TASK DESCRIPTION: From the first line of the listing, copy each line exactly until you have included the line with "# Tracing During Boot"; leave out the pictures.
......
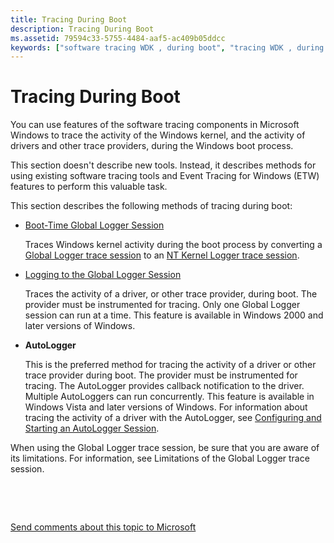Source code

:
 ```yaml
---
title: Tracing During Boot
description: Tracing During Boot
ms.assetid: 79594c33-5755-4484-aaf5-ac409b05ddcc
keywords: ["software tracing WDK , during boot", "tracing WDK , during boot", "boot-time tracing WDK", "kernel-mode software tracing WDK", "boot-time tracing WDK , about boot-time tracing"]
---
```


# Tracing During Boot


You can use features of the software tracing components in Microsoft Windows to trace the activity of the Windows kernel, and the activity of drivers and other trace providers, during the Windows boot process.

This section doesn't describe new tools. Instead, it describes methods for using existing software tracing tools and Event Tracing for Windows (ETW) features to perform this valuable task.

This section describes the following methods of tracing during boot:

-   [Boot-Time Global Logger Session](boot-time-global-logger-session.md)

    Traces Windows kernel activity during the boot process by converting a [Global Logger trace session](global-logger-trace-session.md) to an [NT Kernel Logger trace session](nt-kernel-logger-trace-session.md).

-   [Logging to the Global Logger Session](logging-to-the-global-logger-session.md)

    Traces the activity of a driver, or other trace provider, during boot. The provider must be instrumented for tracing. Only one Global Logger session can run at a time. This feature is available in Windows 2000 and later versions of Windows.

-   **AutoLogger**

    This is the preferred method for tracing the activity of a driver or other trace provider during boot. The provider must be instrumented for tracing. The AutoLogger provides callback notification to the driver. Multiple AutoLoggers can run concurrently. This feature is available in Windows Vista and later versions of Windows. For information about tracing the activity of a driver with the AutoLogger, see [Configuring and Starting an AutoLogger Session](http://go.microsoft.com/fwlink/p/?linkid=89723).

When using the Global Logger trace session, be sure that you are aware of its limitations. For information, see Limitations of the Global Logger trace session.

 

 

[Send comments about this topic to Microsoft](mailto:wsddocfb@microsoft.com?subject=Documentation%20feedback%20[devtest\devtest]:%20Tracing%20During%20Boot%20%20RELEASE:%20%2811/17/2016%29&body=%0A%0APRIVACY%20STATEMENT%0A%0AWe%20use%20your%20feedback%20to%20improve%20the%20documentation.%20We%20don't%20use%20your%20email%20address%20for%20any%20other%20purpose,%20and%20we'll%20remove%20your%20email%20address%20from%20our%20system%20after%20the%20issue%20that%20you're%20reporting%20is%20fixed.%20While%20we're%20working%20to%20fix%20this%20issue,%20we%20might%20send%20you%20an%20email%20message%20to%20ask%20for%20more%20info.%20Later,%20we%20might%20also%20send%20you%20an%20email%20message%20to%20let%20you%20know%20that%20we've%20addressed%20your%20feedback.%0A%0AFor%20more%20info%20about%20Microsoft's%20privacy%20policy,%20see%20http://privacy.microsoft.com/default.aspx. "Send comments about this topic to Microsoft")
......
RESULT OF THE TASK:
Source code

:
 ```yaml
---
title: Tracing During Boot
description: Tracing During Boot
ms.assetid: 79594c33-5755-4484-aaf5-ac409b05ddcc
keywords: ["software tracing WDK , during boot", "tracing WDK , during boot", "boot-time tracing WDK", "kernel-mode software tracing WDK", "boot-time tracing WDK , about boot-time tracing"]
---
```


# Tracing During Boot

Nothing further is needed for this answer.